İSKİ’den yapılan açıklamada İstanbul’un 60 günlük suyu kaldı şeklindeki haberlerin gerçeği yansıtmadığı belirtildi.

İSKİ’den yapılan açıklamada, “Çevre Mühendisleri Odası İstanbul Şubesi tarafından yapılan ve kamuoyuna birçok noktada yanlış bilgi veren açıklama sebebiyle Kurumumuzca basın açıklaması yapılması gereği hasıl olmuştur” denilerek, “Söz konusu açıklamada İstanbul’un 60 günlük suyu kaldığı söylenmekte, Eylül ayında yağışlar başlamaz ise İstanbul’un susuz kalacağı ve Melen Projesi’nin İstanbul’un su ihtiyacının üçte birini karşılayabilecek kapasitede olmadığı ifade edilmektedir. 11 Temmuz 2014 tarihinde kamuoyu ile paylaştığımız basın açıklamamızda ifade ettiğimiz üzere bu tarz hesaplamalarla verilen bilgiler tamamen yanlıştır! 23 Temmuz 2014 yani bugün itibariyle barajlarımızın doluluk oranı \% 20.04 mevcut su miktarı ise 174 milyon 68 bin metreküptür. Buna ilaveten Melen - Yeşilçay - Sakarya ve Istranca Su Kaynaklarımızdan İstanbul’a sürekli su temin edilmektedir. Silivri ve Çatalca Bölgesi’nin tüm su ihtiyacı hizmete alınan ve günlük kapasitesi 70 bin metreküp olan kuyularla karşılanmaktadır. Ayrıca su kaynaklarımızda sıfır kotunun altında “ölü hacim” dediğimiz alanda toplam 100 milyon metreküpe yakın kullanılabilir su bulunmaktadır. Dolayısıyla söz konusu açıklamada verilen tarih tamamen gerçek dışıdır. Ayrıca Melen Projesi’nin yapımı tamamlanan 1.ve 2.Kademesi ile İstanbul’a günlük 1 milyon 500 bin metreküp su temin edilebilmektedir. Yani projenin 3. ve nihai aşaması devreye alınmadan dahi İstanbul’un günlük su ihtiyacının yarısından fazlası sadece Melen Sisteminden temin edilebilmektedir. Melen Projesi’nin nihai aşamadaki kapasitesi yıllık 1 milyar 77 milyon metreküp, İstanbul’un yıllık su ihtiyacı ise yaklaşık 920 milyon metreküptür” ifadeleri kullanıldı.

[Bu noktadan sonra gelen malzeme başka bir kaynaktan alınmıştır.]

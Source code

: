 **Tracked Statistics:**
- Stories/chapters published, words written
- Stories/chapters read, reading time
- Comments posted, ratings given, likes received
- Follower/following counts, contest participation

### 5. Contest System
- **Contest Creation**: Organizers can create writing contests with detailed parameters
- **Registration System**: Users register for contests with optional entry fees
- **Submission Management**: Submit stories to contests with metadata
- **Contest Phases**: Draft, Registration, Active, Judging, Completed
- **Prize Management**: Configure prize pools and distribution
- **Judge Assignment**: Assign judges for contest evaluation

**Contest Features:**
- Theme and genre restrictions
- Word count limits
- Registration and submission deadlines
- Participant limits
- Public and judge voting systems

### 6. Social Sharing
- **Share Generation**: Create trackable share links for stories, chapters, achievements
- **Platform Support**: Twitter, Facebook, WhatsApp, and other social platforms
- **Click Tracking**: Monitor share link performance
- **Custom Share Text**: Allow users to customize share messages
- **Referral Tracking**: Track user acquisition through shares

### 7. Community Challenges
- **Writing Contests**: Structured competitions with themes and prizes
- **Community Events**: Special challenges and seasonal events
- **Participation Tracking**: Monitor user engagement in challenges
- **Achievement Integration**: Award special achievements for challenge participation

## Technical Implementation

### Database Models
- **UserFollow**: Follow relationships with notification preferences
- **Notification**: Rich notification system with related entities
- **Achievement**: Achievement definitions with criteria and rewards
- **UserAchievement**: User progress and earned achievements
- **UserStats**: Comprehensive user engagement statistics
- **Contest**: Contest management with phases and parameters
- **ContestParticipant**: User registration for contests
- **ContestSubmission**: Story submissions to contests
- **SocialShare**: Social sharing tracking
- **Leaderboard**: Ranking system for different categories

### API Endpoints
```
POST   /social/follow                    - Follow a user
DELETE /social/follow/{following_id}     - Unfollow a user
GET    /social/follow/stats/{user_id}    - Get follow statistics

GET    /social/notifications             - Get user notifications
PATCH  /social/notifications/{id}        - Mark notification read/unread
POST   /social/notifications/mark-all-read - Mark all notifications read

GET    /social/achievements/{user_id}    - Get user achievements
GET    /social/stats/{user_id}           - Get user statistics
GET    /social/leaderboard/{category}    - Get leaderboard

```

“Çevre Mühendisleri Odası İstanbul Şubesi’nin açıklamasında Kurumumuzun su tasarrufunu önerdiği, Kurumumuzun susuzluk sorununu tasarrufla çözmeyi ümit ettiği ifade edilmektedir” denilen açıklamada, “Kurumumuzca İstanbulluların suyunu boşa harcamaması ve bilinçli su kullanım alışkanlıklarının yaygınlaşması için yıllardır bir dizi çalışma yürütülmektedir. Bunlardan bazıları olarak her eğitim-öğretim döneminde okullarda yapılan seminerler, 2013 yılında yapılan Suyun Tanıkları isimli belgeseller ve çeşitli tarihlerde yapılan broşürler ve animasyonlar sıralanabilir. Yani Kurumumuz sadece bu yıl değil sürekli olarak bilinçli su tüketimini yaygınlaştırmak amacıyla çalışmalar yapmaktadır. Kurumumuz İstanbul’un içinde bulunduğu son yılların en kurak döneminde şehrimize yeni içmesuyu kaynakları temin ederken, İstanbullularla “pratik su tasarruf yöntemleri” paylaşmıştır. Burada amaç suyumuzu ihtiyacımız kadar kullanmak, israf etmemek ve boşa akan suların mümkün olduğunca önüne geçmektir. Zira Kurumumuzca İstanbul’a ne kadar su ihtiyacı varsa temin edilmektedir ve kesintisiz olarak temin edilmeye devam edilecektir. Nitekim İstanbul’da günlük tüketilen su miktarı sıcakların ve Ramazan Ayı’nın etkisiyle 3 milyon m3’e yaklaşmıştır. Çevre Mühendisleri Odası’nın bu açıklamasının anlaşılması mümkün değildir” denildi.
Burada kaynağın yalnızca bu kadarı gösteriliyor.